From: Amit Kapila <amit(dot)kapila16(at)gmail(dot)com>
To: Heikki Linnakangas <hlinnaka(at)iki(dot)fi>
Cc: Arseny Sher <ars(at)neon(dot)tech>, pgsql-hackers(at)lists(dot)postgresql(dot)org
Subject: Re: Taking into account syncrep position in flush_lsn reported by apply worker
Date: 2024-08-21 08:59:43
Message-ID: CAA4eK1KzswP=27k0bNBysh9PhQP2MhbYtoU_Q6kD=fRK-ZoHzA@mail.gmail.com
Views: Raw Message | Whole Thread | Download mbox | Resend email
Thread:
Lists: pgsql-hackers

On Wed, Aug 21, 2024 at 12:40 PM Heikki Linnakangas <hlinnaka(at)iki(dot)fi> wrote:
>
> On 21/08/2024 09:25, Amit Kapila wrote:
> >>
> >> I think this patch makes sense. I'm not sure we've actually made any
> >> promises on it, but it feels wrong that the slot's LSN might be advanced
> >> past the LSN that's been has been acknowledged by the replica, if
> >> synchronous replication is configured. I see little downside in making
> >> that promise.
> >
> > One possible downside of such a promise could be that the publisher
> > may slow down for sync replication because it has to wait for all the
> > configured sync_standbys of subscribers to acknowledge the LSN. I
> > don't know how many applications can be impacted due to this if we do
> > it by default but if we feel there won't be any such cases or they
> > will be in the minority then it is okay to proceed with this.
>
> It only slows down updating the flush LSN on the publisher, which is
> updated quite lazily anyway.
>

But doesn't that also mean that if the logical subscriber is
configured in synchronous_standby_names, then the publisher's
transactions also need to wait for such an update?
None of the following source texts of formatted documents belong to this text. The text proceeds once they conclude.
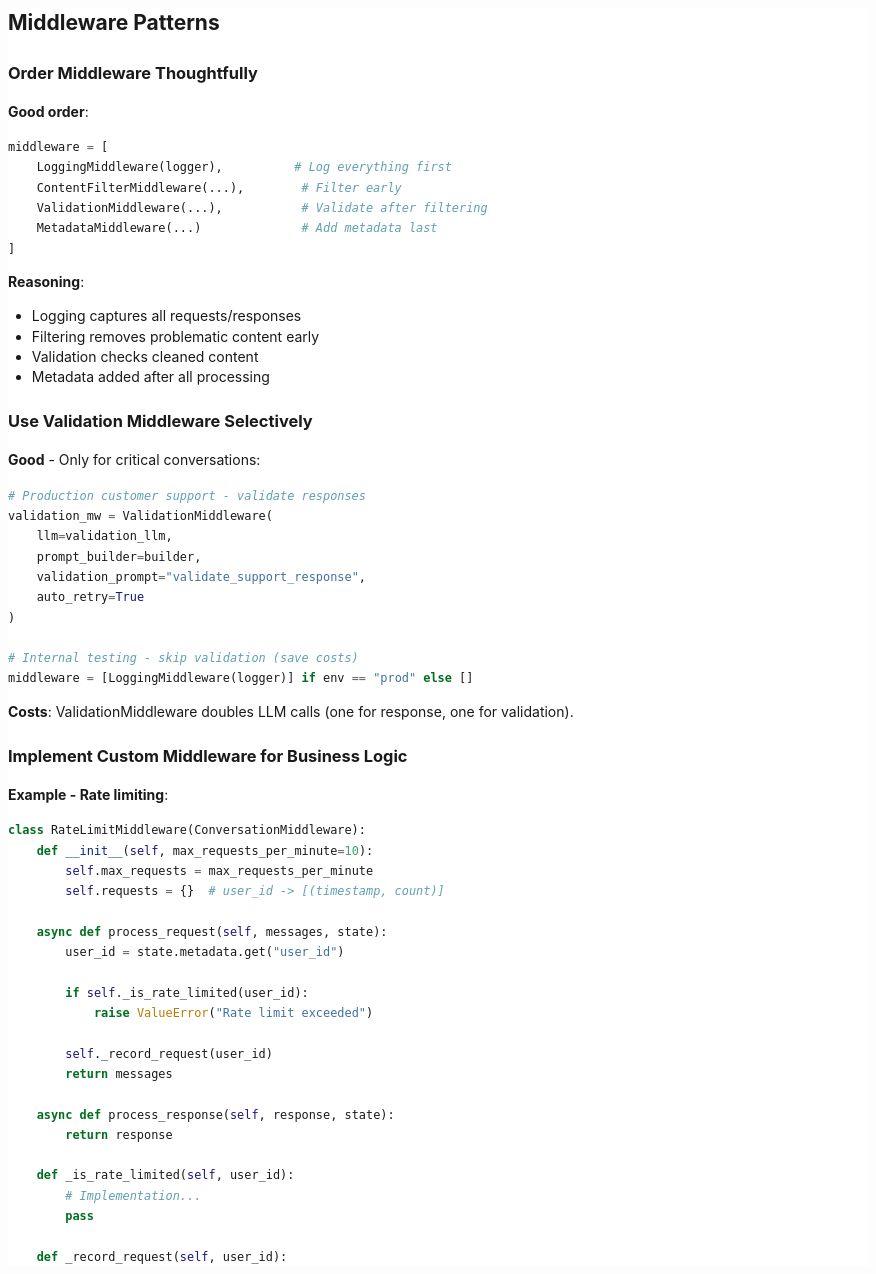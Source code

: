 
## Middleware Patterns

### Order Middleware Thoughtfully

**Good order**:
```python
middleware = [
    LoggingMiddleware(logger),          # Log everything first
    ContentFilterMiddleware(...),        # Filter early
    ValidationMiddleware(...),           # Validate after filtering
    MetadataMiddleware(...)              # Add metadata last
]
```

**Reasoning**:
- Logging captures all requests/responses
- Filtering removes problematic content early
- Validation checks cleaned content
- Metadata added after all processing

### Use Validation Middleware Selectively

**Good** - Only for critical conversations:
```python
# Production customer support - validate responses
validation_mw = ValidationMiddleware(
    llm=validation_llm,
    prompt_builder=builder,
    validation_prompt="validate_support_response",
    auto_retry=True
)

# Internal testing - skip validation (save costs)
middleware = [LoggingMiddleware(logger)] if env == "prod" else []
```

**Costs**: ValidationMiddleware doubles LLM calls (one for response, one for validation).

### Implement Custom Middleware for Business Logic

**Example - Rate limiting**:
```python
class RateLimitMiddleware(ConversationMiddleware):
    def __init__(self, max_requests_per_minute=10):
        self.max_requests = max_requests_per_minute
        self.requests = {}  # user_id -> [(timestamp, count)]

    async def process_request(self, messages, state):
        user_id = state.metadata.get("user_id")

        if self._is_rate_limited(user_id):
            raise ValueError("Rate limit exceeded")

        self._record_request(user_id)
        return messages

    async def process_response(self, response, state):
        return response

    def _is_rate_limited(self, user_id):
        # Implementation...
        pass

    def _record_request(self, user_id):
```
We do update it
lazily but as soon as the operation is applied to the subscriber the
transaction on publisher will be released, however, IIUC the same
won't be true after the patch.

> A more serious scenario is if the sync replica crashes or is not
> responding at all. In that case, the flush LSN on the publisher cannot
> advance, and WAL starts to accumulate. However, if a sync replica is not
> responding, that's very painful for the (subscribing) server anyway: all
> commits will hang waiting for the replica. Holding back the flush LSN on
> the publisher seems like a minor problem compared to that.
>

Yeah, but as per my understanding that also means holding all the
active work/transactions on the publisher which doesn't sound to be a
minor problem.

> It would be good to have some kind of an escape hatch though. If you get
> into that situation, is there a way to advance the publisher's flush LSN
> even though the synchronous replica has crashed? You can temporarily
> turn off synchronous replication on the subscriber. That will release
> any COMMITs on the server too. In theory you might not want that, but in
> practice stuck COMMITs are so painful that if you are taking manual
> action, you probably do want to release them as well.
>

This will work in the scenario you mentioned.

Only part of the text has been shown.